Don’t settle for a local maximum
Listening to my professor explain a concept using hill climbing for finding the maximum of a function in a regression problem, I realized the concept can be applied (philosophically) to life opportunities as well. Hill climbing, or gradient ascent, is an optimization algorithm for finding the maximum of a function. It is an iterative process, where one takes small steps proportional to the positive of the gradient, to reach the maximum of a function. Us people, work in the same way: we take small incremental steps, with the goal of improving our lives (be it for a better job, a better place to live, or a better person to be with).
Life is not linear, but rather a succession of ups and downs. Unfortunately, most of us settle for things that most likely belong to a “local maximum”. Once you’ve reached a local maximum, to get to the next local maximum, you may have to descend, to climb higher again. Most people are afraid to leave the (local) top, because being at the top is convenient – you can see farther around. When you go down, you can’t see as far, but this is an imperative part of rising up again. Take a leap of faith, and you’ll most likely be rewarded.

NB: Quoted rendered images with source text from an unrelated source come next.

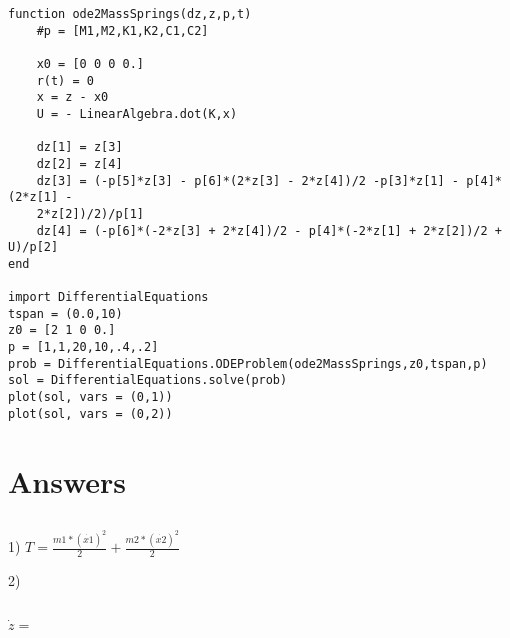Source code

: \documentclass[12pt]{article}
\begin{document}
\begin{verbatim}
function ode2MassSprings(dz,z,p,t)
    #p = [M1,M2,K1,K2,C1,C2]

    x0 = [0 0 0 0.]
    r(t) = 0
    x = z - x0
    U = - LinearAlgebra.dot(K,x)

    dz[1] = z[3]
    dz[2] = z[4]
    dz[3] = (-p[5]*z[3] - p[6]*(2*z[3] - 2*z[4])/2 -p[3]*z[1] - p[4]*(2*z[1] - 
    2*z[2])/2)/p[1]
    dz[4] = (-p[6]*(-2*z[3] + 2*z[4])/2 - p[4]*(-2*z[1] + 2*z[2])/2 + U)/p[2]
end

import DifferentialEquations
tspan = (0.0,10)
z0 = [2 1 0 0.]
p = [1,1,20,10,.4,.2]
prob = DifferentialEquations.ODEProblem(ode2MassSprings,z0,tspan,p)
sol = DifferentialEquations.solve(prob)
plot(sol, vars = (0,1))
plot(sol, vars = (0,2))
\end{verbatim}

\section{Answers}

\subsection{}
1) $T =  \frac{m1*(\dot{x1})^2}{2} + \frac{m2*(\dot{x2})^2}{2} $

2) 


\subsection{}
$\dot{z} = $
\end{document}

How do you know you’ve reached a global maximum? You don’t. And probably you’ll never reach it. But as long as you keep a positive trend in your local maxima, you’re on the right path. There are so many opportunities in this world, it is highly unlikely that there is nothing better for you, than say, your current job. Unless you’re number one on Forbes richest people, you know there’s room for growth. And even when you make it to the top, you can still keep improving. And money is not the norm for defining success and well-being, it’s just easier to quantify and use as an example.